About this exercise:
What you return must be exactly the lines running from the one with "There is no" to the end of the data below, inclusive, and nothing more.

[Stored data]

--

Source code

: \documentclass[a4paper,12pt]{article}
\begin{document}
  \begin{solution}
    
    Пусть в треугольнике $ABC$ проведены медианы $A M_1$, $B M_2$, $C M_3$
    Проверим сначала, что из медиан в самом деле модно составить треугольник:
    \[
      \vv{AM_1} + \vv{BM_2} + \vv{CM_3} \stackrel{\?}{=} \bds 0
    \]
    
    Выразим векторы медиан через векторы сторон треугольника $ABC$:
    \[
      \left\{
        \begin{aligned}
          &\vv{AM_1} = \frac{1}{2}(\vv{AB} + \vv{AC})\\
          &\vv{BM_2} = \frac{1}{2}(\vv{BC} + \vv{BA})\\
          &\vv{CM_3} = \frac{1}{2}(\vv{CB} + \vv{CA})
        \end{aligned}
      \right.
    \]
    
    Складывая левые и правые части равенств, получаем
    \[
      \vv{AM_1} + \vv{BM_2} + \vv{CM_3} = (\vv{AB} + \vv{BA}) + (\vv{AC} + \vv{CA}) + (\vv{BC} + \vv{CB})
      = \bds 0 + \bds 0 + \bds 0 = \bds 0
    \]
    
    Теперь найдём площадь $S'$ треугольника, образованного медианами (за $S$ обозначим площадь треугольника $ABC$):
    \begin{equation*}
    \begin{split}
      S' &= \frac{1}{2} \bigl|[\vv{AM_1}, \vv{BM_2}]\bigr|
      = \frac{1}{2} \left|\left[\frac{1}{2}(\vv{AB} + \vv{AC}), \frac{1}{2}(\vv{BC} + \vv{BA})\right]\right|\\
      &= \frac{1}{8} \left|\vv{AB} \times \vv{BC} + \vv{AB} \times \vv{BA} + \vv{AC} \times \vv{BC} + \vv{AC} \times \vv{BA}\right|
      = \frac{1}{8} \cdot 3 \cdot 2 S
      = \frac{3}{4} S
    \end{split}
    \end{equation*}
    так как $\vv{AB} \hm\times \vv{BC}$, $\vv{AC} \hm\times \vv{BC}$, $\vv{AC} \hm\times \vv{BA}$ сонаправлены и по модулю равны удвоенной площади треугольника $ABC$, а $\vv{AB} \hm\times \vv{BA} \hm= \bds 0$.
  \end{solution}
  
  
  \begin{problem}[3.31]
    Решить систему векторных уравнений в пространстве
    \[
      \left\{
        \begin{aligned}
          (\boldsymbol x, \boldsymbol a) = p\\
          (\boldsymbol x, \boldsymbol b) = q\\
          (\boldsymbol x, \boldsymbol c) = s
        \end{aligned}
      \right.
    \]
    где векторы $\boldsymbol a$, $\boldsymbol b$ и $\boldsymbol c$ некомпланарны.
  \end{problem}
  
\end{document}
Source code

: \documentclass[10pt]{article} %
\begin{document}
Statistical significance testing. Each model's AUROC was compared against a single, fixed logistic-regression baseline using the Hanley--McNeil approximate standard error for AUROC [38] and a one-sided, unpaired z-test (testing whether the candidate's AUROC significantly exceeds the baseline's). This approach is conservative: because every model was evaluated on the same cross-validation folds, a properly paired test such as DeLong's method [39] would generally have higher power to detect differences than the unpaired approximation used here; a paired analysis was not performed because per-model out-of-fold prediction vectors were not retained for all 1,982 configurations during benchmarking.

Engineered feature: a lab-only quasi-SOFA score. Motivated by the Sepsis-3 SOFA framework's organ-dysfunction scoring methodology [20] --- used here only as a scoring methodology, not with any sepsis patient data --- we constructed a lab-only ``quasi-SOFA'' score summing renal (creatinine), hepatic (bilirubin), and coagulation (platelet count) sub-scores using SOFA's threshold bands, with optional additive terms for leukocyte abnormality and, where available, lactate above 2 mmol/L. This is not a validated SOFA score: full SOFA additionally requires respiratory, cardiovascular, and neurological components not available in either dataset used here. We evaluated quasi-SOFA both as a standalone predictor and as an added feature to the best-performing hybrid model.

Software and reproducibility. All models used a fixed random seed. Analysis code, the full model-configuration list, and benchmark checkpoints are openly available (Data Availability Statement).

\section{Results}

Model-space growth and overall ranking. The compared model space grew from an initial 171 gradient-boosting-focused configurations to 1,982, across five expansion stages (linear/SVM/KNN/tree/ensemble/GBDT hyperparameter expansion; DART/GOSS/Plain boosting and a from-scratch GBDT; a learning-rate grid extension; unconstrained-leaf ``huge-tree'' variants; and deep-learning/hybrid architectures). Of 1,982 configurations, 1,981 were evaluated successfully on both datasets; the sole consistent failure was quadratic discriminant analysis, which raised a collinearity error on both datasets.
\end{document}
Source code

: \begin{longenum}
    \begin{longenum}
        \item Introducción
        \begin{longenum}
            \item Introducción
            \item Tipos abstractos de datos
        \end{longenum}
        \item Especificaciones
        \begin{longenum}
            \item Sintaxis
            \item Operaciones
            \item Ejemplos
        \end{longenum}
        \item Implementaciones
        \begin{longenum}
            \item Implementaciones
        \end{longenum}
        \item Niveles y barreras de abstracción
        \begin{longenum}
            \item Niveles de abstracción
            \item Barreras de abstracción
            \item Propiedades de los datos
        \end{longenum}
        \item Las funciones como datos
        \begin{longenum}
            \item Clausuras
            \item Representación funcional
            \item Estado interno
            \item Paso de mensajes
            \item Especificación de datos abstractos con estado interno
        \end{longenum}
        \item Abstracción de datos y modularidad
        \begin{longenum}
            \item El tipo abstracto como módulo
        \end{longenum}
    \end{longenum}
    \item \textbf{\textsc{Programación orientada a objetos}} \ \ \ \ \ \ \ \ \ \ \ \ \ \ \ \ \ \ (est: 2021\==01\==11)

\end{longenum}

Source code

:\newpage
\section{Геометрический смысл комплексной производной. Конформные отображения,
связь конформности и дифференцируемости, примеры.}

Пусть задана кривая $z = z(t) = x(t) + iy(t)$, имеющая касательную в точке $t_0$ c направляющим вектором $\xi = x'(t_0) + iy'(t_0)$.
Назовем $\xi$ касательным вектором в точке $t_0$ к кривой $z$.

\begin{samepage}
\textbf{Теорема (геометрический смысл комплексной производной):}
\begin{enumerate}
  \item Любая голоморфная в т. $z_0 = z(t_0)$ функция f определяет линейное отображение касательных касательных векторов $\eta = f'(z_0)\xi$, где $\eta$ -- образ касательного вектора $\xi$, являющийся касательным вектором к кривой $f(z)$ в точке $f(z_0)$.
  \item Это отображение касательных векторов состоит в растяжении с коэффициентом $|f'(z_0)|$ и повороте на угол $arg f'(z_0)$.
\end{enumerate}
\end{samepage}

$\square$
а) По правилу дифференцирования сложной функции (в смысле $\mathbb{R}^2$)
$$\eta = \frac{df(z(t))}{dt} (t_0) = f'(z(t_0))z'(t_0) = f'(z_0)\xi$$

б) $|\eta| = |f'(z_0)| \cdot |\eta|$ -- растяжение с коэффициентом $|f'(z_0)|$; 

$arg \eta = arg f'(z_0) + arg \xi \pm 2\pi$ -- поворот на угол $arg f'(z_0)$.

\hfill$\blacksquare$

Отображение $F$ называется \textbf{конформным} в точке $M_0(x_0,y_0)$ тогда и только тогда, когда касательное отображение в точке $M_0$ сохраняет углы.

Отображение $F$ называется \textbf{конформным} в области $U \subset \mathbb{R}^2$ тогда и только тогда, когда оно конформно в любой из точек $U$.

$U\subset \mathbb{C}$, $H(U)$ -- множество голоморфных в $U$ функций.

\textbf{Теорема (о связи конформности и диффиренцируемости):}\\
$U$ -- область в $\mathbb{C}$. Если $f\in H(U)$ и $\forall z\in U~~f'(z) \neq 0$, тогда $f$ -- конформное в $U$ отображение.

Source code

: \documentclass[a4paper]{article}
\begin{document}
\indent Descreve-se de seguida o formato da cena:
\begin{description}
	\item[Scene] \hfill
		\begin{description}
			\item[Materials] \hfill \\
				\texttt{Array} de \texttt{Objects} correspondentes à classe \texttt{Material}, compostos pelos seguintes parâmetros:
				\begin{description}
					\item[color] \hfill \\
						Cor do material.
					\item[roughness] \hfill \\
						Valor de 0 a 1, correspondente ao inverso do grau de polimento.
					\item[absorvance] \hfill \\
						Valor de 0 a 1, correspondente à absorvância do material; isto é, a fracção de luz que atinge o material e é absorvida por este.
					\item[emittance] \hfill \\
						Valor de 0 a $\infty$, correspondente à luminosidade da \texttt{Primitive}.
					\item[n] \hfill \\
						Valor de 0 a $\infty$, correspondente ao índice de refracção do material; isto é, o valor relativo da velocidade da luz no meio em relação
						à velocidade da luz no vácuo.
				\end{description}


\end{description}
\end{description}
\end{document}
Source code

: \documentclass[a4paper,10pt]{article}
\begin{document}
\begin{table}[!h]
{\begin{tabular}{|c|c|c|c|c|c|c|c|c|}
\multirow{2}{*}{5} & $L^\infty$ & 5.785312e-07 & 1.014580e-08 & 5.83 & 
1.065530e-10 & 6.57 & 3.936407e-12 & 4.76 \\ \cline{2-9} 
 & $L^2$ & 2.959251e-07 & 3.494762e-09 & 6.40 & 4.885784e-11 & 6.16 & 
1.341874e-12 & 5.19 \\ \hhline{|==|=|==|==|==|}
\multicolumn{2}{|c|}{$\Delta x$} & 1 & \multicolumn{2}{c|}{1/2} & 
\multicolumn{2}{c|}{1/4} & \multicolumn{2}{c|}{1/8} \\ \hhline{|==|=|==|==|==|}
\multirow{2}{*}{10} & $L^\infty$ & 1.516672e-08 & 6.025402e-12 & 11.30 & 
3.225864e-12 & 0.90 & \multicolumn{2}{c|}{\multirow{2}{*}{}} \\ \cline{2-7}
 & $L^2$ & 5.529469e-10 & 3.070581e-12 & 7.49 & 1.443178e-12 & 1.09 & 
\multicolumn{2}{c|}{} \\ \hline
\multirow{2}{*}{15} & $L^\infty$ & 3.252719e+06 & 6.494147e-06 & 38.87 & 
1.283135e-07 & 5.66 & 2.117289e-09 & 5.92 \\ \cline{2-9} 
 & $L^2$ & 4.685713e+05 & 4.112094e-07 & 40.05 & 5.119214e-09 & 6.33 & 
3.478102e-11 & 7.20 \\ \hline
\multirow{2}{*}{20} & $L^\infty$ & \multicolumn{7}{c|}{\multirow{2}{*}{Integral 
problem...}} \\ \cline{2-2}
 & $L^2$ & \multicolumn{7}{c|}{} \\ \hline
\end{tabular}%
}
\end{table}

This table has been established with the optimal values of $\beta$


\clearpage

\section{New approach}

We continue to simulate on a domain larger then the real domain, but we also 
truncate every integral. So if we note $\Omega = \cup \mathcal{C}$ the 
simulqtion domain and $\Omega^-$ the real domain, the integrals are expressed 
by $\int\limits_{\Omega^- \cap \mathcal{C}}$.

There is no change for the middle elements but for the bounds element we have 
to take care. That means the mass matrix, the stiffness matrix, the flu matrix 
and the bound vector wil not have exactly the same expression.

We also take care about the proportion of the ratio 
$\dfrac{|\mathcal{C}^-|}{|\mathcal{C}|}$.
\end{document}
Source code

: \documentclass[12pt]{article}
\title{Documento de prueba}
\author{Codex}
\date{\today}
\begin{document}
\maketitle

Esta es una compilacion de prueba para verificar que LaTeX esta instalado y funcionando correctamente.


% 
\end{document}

--

Task output:
There is no change for the middle elements but for the bounds element we have 
to take care. That means the mass matrix, the stiffness matrix, the flu matrix 
and the bound vector wil not have exactly the same expression.

We also take care about the proportion of the ratio 
$\dfrac{|\mathcal{C}^-|}{|\mathcal{C}|}$.
\end{document}
Source code

: \documentclass[12pt]{article}
\title{Documento de prueba}
\author{Codex}
\date{\today}
\begin{document}
\maketitle

Esta es una compilacion de prueba para verificar que LaTeX esta instalado y funcionando correctamente.


% 
\end{document}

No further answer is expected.